Auditors:Shortfalls for Migrant Centers

BRUSSELS (AP) -- Migrant centers in Greece and Italy meant to fast-track the arrival of people seeking sanctuary in Europe are overwhelmed and urgently require more experts, particularly to help vulnerable children traveling alone, European Union auditors warned Tuesday.

In a new report, the auditors said that two more centers known as "hotspots" are needed to process migrants in Italy and that facilities on Greek islands where people arrive from Turkey must be improved.

In Greece, the auditors said, "there are still more migrants arriving at the hotspots than leaving, and they are seriously overcrowded." Some children have been held in "restrictive conditions" there for more than three months.

"This issue needs to be addressed as a matter of urgency," said Hans Gustaf Wessberg, an auditor responsible for the report.
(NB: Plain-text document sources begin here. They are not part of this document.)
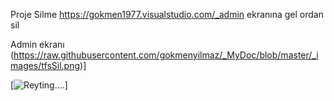 Proje Silme
https://gokmen1977.visualstudio.com/_admin
ekranına gel ordan sil

Admin ekranı
(https://raw.githubusercontent.com/gokmenyilmaz/_MyDoc/blob/master/_images/tfsSil.png)]

 [![Reyting....](https://raw.githubusercontent.com/gokmenyilmaz/selcukecza/master/ReytingSistem.jpg)]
While the hotspot system has helped manage the problem short-term, migrant arrivals are unlikely to ease soon. "I cannot see any end of this situation," he told reporters in Brussels.

The hotspots in Greece and Italy are designed to process a total of about 8,000 people in a few days but are routinely dealing with 15,000-16,000 migrants.
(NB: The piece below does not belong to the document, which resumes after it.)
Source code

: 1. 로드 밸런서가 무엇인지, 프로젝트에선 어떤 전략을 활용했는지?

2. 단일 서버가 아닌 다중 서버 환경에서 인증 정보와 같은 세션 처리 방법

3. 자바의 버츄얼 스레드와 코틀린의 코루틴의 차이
The centers — four in Italy and five in Greece — are seen as a key part of the EU's response to the refugee emergency. They were set up in 2015 as tens of thousands of people entered Europe, many from Syria and Iraq.

The auditors note that the EU's agreement with Turkey to send migrants back there means that people are stuck on the Greek islands for longer periods while their cases are examined, turning the hotspots into de-facto camps.

The report urges the EU and its member countries to ensure that adequate shelter and protection is provided for children, including the deployment of child protection officers at every site. More migration and asylum experts should also be deployed, and with longer contracts so their expertise is not lost.